Chord: A Scalable Peer-to-Peer Lookup Service for Internet Applications
Posted by dcoetzee on 4th March 2009
Citation: Stoica, I., Morris, R., Karger, D., Kaashoek, M. F., and Balakrishnan, H. Chord: A scalable peer-to-peer lookup service for internet applications. In Proceedings of the 2001 Conference on Applications, Technologies, Architectures, and Protocols For Computer Communications (San Diego, California, United States). SIGCOMM ’01. ACM, New York, NY, 149-160. (PDF).
Abstract: A fundamental problem that confronts peer-to-peer applications is to efficiently locate the node that stores a particular data item. This paper presents Chord, a distributed lookup protocol that addresses this problem. Chord provides support for just one operation: given a key, it maps the key onto a node. Data location can be easily implemented on top of Chord by associating a key with each data item, and storing the key/data item pair at the node to which the key maps. Chord adapts efficiently as nodes join and leave the system, and can answer queries even if the system is continuously changing. Results from theoretical analysis, simulations, and experiments show that Chord is scalable, with communication cost and the state maintained by each node scaling logarithmically with the number of Chord nodes.
Discussion: This 2001 paper introduced Chord, one of the first published distributed hash tables and one of the most popular ones in practice due to its simplicity and good practical performance.
Distributed hash tables are data structures that provide a “lookup” function for a distributed group of computers: given the key for a piece of data, find the computer where that piece of data is stored. This is easy to do with a large centralized server that keeps track of where each piece of data is stored, but the problem becomes more complicated when we want to implement one on a peer-to-peer network where all nodes are running the same code and none is willing to commit the resources to track the entire network. Chord is one of the earliest and simplest data structures of this sort. In a system with n machines, it is able to perform a lookup by contacting only O(log N) other nodes, and only has to store data about O(log N) other nodes; no node has complete knowledge of the network.
The first task a distributed hash table must do is decide which nodes store which data items. Chord relies on the use of a hash function, typically a cryptographic hash function such as SHA1, to assign a unique integer identifier to each node (the hash of its IP address) and to each key that may be looked up. Then, a key k is assigned to a node n if and only if hash(k) ≤ hash(n) and there is no other node with a hash between hash(k) and hash(n). If there are no nodes with hashes greater than hash(k), it is assigned to the node with smallest hash. This can be visualized by imagining all the hash values laid out on a large circle or ring, increasing in the clockwise direction; to find the node for a key, you go to the key’s hash on the circle and proceed clockwise until you encounter a node’s hash. This system is called consistent hashing, and was conceived by D. Lewin et al in 1997 (Karger, D., Lehman, E., Leighton, F., Levine, M., Lewin, D., and Panigrahy, R. Consistent hashing and random trees: Distributed caching protocols for relieving hot spots on the World Wide Web. In Proceedings of the 29th Annual ACM Symposium on Theory of Computing, May 1997, pp. 654-663. PDF). It’s convenient for distributed hash tables because if a node joins or leaves the system, only a small number of data items have to be reassigned (those between it and the previous node), and only two nodes have to communicate to reassign them; the most obvious alternative, a system that assigns keys at random, would need to contact all nodes to locate the data to be reassigned.

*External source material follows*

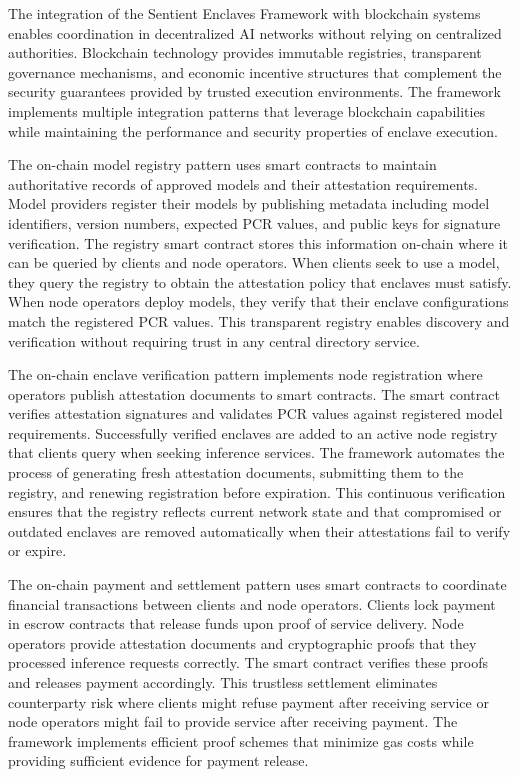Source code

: The integration of the Sentient Enclaves Framework with blockchain systems enables coordination in decentralized AI networks without relying on centralized authorities. Blockchain technology provides immutable registries, transparent governance mechanisms, and economic incentive structures that complement the security guarantees provided by trusted execution environments. The framework implements multiple integration patterns that leverage blockchain capabilities while maintaining the performance and security properties of enclave execution.

The on-chain model registry pattern uses smart contracts to maintain authoritative records of approved models and their attestation requirements. Model providers register their models by publishing metadata including model identifiers, version numbers, expected PCR values, and public keys for signature verification. The registry smart contract stores this information on-chain where it can be queried by clients and node operators. When clients seek to use a model, they query the registry to obtain the attestation policy that enclaves must satisfy. When node operators deploy models, they verify that their enclave configurations match the registered PCR values. This transparent registry enables discovery and verification without requiring trust in any central directory service.

The on-chain enclave verification pattern implements node registration where operators publish attestation documents to smart contracts. The smart contract verifies attestation signatures and validates PCR values against registered model requirements. Successfully verified enclaves are added to an active node registry that clients query when seeking inference services. The framework automates the process of generating fresh attestation documents, submitting them to the registry, and renewing registration before expiration. This continuous verification ensures that the registry reflects current network state and that compromised or outdated enclaves are removed automatically when their attestations fail to verify or expire.

The on-chain payment and settlement pattern uses smart contracts to coordinate financial transactions between clients and node operators. Clients lock payment in escrow contracts that release funds upon proof of service delivery. Node operators provide attestation documents and cryptographic proofs that they processed inference requests correctly. The smart contract verifies these proofs and releases payment accordingly. This trustless settlement eliminates counterparty risk where clients might refuse payment after receiving service or node operators might fail to provide service after receiving payment. The framework implements efficient proof schemes that minimize gas costs while providing sufficient evidence for payment release.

The most trivial distributed hash table in this arrangement would be for each node to keep the IP address of the next node in the clockwise direction on the circle, called its successor; this connects them all in a circularly linked list. A node can follow these links by asking each node in turn for its successor, until the one storing the desired key is reached. This works fine, but is very slow: it requires roundtrip communication with a series of N/2 nodes on average, and N-1 nodes in the worst case.
To speed this up, Chord introduces the concept of fingers: the ith finger of a node n is the first node in the clockwise direction from the hash value hash(n) + 2i-1. Every node stores a table of fingers and the IP addresses of the corresponding nodes. To locate the node for a key, a node contacts the largest-indexed finger on its table that precedes the key on the circle, and forwards the request to that node. This repeats until the request reaches the node carrying the data. The request only needs to be forwarded at most log N times, because each node stores the most information about nodes closely following it on the circle, and the closer we get the more precise information we have.
When a node joins or leaves the network, it needs to set up its finger tables, and update the finger tables of other nodes to include it. Using the above lookup primitive, it is easy to locate each of the necessary nodes in log N time, so that nodes can join or leave the network in O(log2 N) time.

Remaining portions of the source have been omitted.